他にも「春雷」と書いて「しゅんらい」と読み春の季語としても使われます。立春の後に初めて鳴る雷は「初雷(はつらい)」と呼ばれます。このようにタイミングで同じ気象現象を細やかに呼び分けるセンスは日本語ならでは、という感じがします。
季節の変わり目の印のような雷ですが、夏ほど激しくはありません。夏のように地表と上空の温度差もないため、積乱雲が発生しないからです。(積乱雲は静電気の固まりで高電圧を帯び、それが激しく放電されるので夏の雷は激しい)
時にこのような気象の変動は、体に大きな負担をかけてしまいます。
低気圧が原因と考えられる「天気痛」と春の体
「雨の日は頭痛が出やすい」と感じる事はないでしょうか?これは昔から言われている「雨の日には古傷が痛む」という話と理由が通じています。人間が天気の変化を感じ取る場所は耳の奥にある「内耳(ないじ)」と呼ばれる部分なのだとか。
気圧の変化を感じる感度は個人差がありますが、敏感な人はそれがストレスとなってしまい自律神経の調子が狂うので、頭痛など不調を感じる事があるそうです。そのため、ストレスに強い人には平気な変化が、敏感な人には重いダメージなるという個人差が出る事も珍しくありません。
これは頭痛などの具体的な体の不調だけでなくメンタルにも影響が出るケースもあり、春になると気分が沈む、という事の原因が実は気圧の乱高下による事も。熱もないしお腹などの不調もないのになんだか家族がグズグズしている、という時は天気予報などで気圧が低くなっていないかチェックしてみてもいいかもしれませんね。

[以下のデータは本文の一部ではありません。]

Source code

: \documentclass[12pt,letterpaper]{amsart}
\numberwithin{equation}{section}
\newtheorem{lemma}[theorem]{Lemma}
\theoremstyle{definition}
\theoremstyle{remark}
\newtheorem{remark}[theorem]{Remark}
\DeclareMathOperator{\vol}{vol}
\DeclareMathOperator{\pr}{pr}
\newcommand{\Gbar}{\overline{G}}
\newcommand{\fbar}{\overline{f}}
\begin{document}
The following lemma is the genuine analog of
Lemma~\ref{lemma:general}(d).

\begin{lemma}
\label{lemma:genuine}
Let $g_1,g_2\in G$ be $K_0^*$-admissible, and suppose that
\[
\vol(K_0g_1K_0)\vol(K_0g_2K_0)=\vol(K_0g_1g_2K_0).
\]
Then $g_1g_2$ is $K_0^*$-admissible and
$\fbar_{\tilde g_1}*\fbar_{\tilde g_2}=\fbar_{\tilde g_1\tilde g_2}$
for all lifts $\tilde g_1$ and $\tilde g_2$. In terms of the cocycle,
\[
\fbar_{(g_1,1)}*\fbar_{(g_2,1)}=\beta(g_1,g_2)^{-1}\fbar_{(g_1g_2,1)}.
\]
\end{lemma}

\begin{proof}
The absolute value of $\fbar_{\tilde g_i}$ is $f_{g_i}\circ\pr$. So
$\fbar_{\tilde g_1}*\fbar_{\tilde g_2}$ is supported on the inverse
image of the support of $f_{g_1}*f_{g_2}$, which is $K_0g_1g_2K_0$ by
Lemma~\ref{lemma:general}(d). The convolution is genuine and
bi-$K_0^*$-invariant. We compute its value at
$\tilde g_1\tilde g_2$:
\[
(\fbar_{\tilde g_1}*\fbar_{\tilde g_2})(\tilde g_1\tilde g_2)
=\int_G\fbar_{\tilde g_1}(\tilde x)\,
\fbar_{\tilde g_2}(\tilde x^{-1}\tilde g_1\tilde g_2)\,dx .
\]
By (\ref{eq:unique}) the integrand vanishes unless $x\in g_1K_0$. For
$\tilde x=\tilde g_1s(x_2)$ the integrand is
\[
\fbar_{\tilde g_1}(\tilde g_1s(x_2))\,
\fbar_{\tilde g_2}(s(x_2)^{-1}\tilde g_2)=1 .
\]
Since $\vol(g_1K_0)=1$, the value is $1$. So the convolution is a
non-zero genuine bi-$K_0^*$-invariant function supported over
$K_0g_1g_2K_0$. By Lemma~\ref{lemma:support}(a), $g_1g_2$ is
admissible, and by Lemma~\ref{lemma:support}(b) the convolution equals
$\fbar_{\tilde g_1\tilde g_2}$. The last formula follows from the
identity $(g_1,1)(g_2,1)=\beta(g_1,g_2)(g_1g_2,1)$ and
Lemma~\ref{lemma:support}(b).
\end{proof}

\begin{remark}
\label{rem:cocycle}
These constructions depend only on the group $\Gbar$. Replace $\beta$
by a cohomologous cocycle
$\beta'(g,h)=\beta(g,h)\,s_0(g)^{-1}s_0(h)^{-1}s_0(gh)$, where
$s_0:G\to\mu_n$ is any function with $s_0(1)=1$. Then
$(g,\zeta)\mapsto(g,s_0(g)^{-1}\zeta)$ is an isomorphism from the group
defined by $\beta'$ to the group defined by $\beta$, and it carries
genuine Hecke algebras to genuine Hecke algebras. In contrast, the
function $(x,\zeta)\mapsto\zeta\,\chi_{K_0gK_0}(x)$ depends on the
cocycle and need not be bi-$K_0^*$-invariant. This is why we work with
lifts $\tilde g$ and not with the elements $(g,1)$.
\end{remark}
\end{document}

春先は調子が悪いと思ったら、タイミングとその日をメモしておくと後で体調管理がしやすくなります。頭痛がひどい場合は頭痛外来などでの相談がおすすめですが、頭痛の記録があるとお医者様が原因を判断しやすいそうですよ。
春は自律神経が疲れる季節。刺激の強い物は避けよう
この季節、気圧の影響などからも自律神経は疲れやすいのですが、日が長くなる事で人間の精神が自然と高揚しやすくなる時期でもあるのだとか。
漢方でこの時期おすすめされるのが春菊、ミツバ、せりのような香り高い香味野菜の他、柑橘類や梅干しなど酸味のある物が良いそうです。実際、酸味の素であるクエン酸は疲労している時に体が欲しがりますよね。いちごも手軽にこの時期の体を労る事ができる食材ですのでデザートにいかがでしょうか。

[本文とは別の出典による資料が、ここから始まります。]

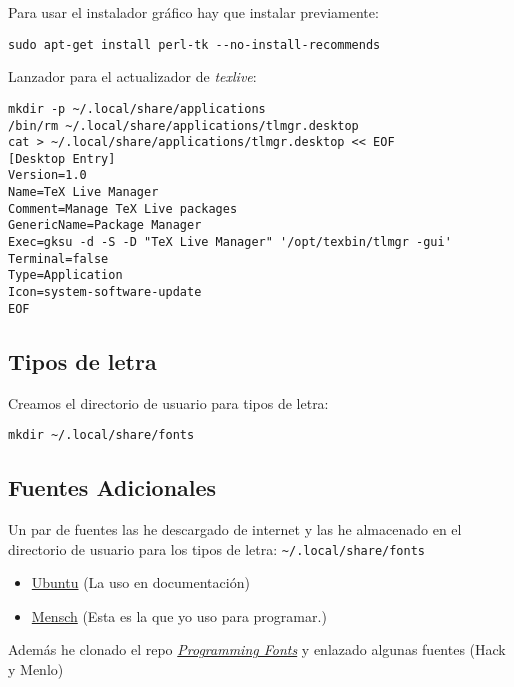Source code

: \documentclass[
  12pt,
  spanish,
]{article}
\providecommand{\tightlist}{%
  \setlength{\itemsep}{0pt}\setlength{\parskip}{0pt}}
\begin{document}
Para usar el instalador gráfico hay que instalar previamente:

\begin{verbatim}
sudo apt-get install perl-tk --no-install-recommends
\end{verbatim}

Lanzador para el actualizador de \emph{texlive}:

\begin{verbatim}
mkdir -p ~/.local/share/applications
/bin/rm ~/.local/share/applications/tlmgr.desktop
cat > ~/.local/share/applications/tlmgr.desktop << EOF
[Desktop Entry]
Version=1.0
Name=TeX Live Manager
Comment=Manage TeX Live packages
GenericName=Package Manager
Exec=gksu -d -S -D "TeX Live Manager" '/opt/texbin/tlmgr -gui'
Terminal=false
Type=Application
Icon=system-software-update
EOF
\end{verbatim}

\hypertarget{tipos-de-letra}{%
\subsection{Tipos de letra}\label{tipos-de-letra}}

Creamos el directorio de usuario para tipos de letra:

\begin{verbatim}
mkdir ~/.local/share/fonts
\end{verbatim}

\hypertarget{fuentes-adicionales-1}{%
\subsection{Fuentes Adicionales}\label{fuentes-adicionales-1}}

Un par de fuentes las he descargado de internet y las he almacenado en
el directorio de usuario para los tipos de letra:
\texttt{\textasciitilde{}/.local/share/fonts}

\begin{itemize}
\tightlist
\item
  \href{https://design.ubuntu.com/font/}{Ubuntu} (La uso en
  documentación)
\item
  \href{https://robey.lag.net/downloads/mensch.ttf}{Mensch} (Esta es la
  que yo uso para programar.)
\end{itemize}

Además he clonado el repo
\href{https://github.com/ProgrammingFonts/ProgrammingFonts}{\emph{Programming
Fonts}} y enlazado algunas fuentes (Hack y Menlo)
\end{document}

注意したいのが旬の食べ物である山菜です。ほろ苦い味もこの季節の体に取って必要な物と言われますが、アクが強く、体にトラブルがある時は刺激となってしまい悪化の原因となる事も。体調が良くない場合、パワーが強すぎる物を沢山食べると体に負担がかかってしまいます。様子をみながら控えめに食べてみて下さいね。
冬の終わり頃は体が動き出そうとするタイミングに当たります。その時期に家にこもりがちだと季節に応じた状態に体をリセットできないため気分の変調の原因になってしまう事も。朝は朝日を浴びて新しい季節が来た事をしっかりと体に伝えてあげて下さい。
そろそろ、つくしやふきのとうが見られる時期。近くの公園や森などで春の息吹を探しながら、体を春モードに変えてみませんか?